The answer must consist of every line in the records below that contains the string "when".

(Collected data entries)
==========
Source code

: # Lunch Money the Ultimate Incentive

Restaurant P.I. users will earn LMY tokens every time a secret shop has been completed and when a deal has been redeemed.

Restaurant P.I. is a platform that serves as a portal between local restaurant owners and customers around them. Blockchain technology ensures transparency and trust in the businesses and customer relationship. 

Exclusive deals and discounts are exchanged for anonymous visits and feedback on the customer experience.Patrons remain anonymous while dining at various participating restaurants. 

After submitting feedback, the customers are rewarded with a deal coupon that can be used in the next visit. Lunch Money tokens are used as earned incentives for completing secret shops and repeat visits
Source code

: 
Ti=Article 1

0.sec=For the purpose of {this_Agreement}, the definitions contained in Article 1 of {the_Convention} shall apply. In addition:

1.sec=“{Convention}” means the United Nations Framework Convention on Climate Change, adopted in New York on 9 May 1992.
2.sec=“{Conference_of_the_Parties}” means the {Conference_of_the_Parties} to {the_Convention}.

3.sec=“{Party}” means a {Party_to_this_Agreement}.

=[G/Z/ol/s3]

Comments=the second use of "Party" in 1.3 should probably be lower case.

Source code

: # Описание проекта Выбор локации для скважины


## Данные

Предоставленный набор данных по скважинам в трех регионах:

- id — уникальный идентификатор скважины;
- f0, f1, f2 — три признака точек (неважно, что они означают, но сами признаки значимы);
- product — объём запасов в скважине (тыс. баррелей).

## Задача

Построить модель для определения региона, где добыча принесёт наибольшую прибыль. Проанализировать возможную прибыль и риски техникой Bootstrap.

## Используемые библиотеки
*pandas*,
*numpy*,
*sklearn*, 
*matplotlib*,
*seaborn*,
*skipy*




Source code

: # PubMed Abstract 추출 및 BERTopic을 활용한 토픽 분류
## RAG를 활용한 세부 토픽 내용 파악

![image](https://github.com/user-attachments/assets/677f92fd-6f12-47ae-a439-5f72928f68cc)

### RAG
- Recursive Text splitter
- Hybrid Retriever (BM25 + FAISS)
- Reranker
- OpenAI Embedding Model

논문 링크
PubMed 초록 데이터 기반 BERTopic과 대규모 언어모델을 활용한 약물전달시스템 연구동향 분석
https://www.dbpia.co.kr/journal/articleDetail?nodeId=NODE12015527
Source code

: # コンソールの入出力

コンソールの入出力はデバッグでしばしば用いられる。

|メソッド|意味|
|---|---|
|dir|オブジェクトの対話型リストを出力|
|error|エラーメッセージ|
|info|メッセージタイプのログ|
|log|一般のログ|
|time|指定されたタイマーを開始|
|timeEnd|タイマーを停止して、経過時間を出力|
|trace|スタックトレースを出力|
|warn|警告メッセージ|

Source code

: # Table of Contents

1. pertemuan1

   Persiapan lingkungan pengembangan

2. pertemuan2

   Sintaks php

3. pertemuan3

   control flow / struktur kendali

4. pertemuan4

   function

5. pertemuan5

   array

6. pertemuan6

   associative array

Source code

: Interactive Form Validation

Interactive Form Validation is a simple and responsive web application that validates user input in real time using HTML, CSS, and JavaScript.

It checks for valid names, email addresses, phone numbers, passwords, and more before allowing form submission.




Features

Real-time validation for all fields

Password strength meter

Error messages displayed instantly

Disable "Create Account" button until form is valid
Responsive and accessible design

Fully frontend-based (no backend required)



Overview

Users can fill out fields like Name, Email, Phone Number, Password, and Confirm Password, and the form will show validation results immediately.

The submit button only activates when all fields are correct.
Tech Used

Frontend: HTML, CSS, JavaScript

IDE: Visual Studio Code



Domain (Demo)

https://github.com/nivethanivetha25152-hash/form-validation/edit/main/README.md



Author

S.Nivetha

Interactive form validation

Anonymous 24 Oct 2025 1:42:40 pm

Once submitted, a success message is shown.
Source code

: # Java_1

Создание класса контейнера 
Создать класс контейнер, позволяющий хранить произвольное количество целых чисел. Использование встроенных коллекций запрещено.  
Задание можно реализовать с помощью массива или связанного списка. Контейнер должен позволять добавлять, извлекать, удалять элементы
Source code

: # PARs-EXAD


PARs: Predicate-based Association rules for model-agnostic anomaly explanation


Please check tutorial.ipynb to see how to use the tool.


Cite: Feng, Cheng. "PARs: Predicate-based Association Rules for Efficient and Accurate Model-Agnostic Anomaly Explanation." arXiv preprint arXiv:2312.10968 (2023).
==========
• _YOUR SOLUTION_:
Restaurant P.I. users will earn LMY tokens every time a secret shop has been completed and when a deal has been redeemed.
The submit button only activates when all fields are correct.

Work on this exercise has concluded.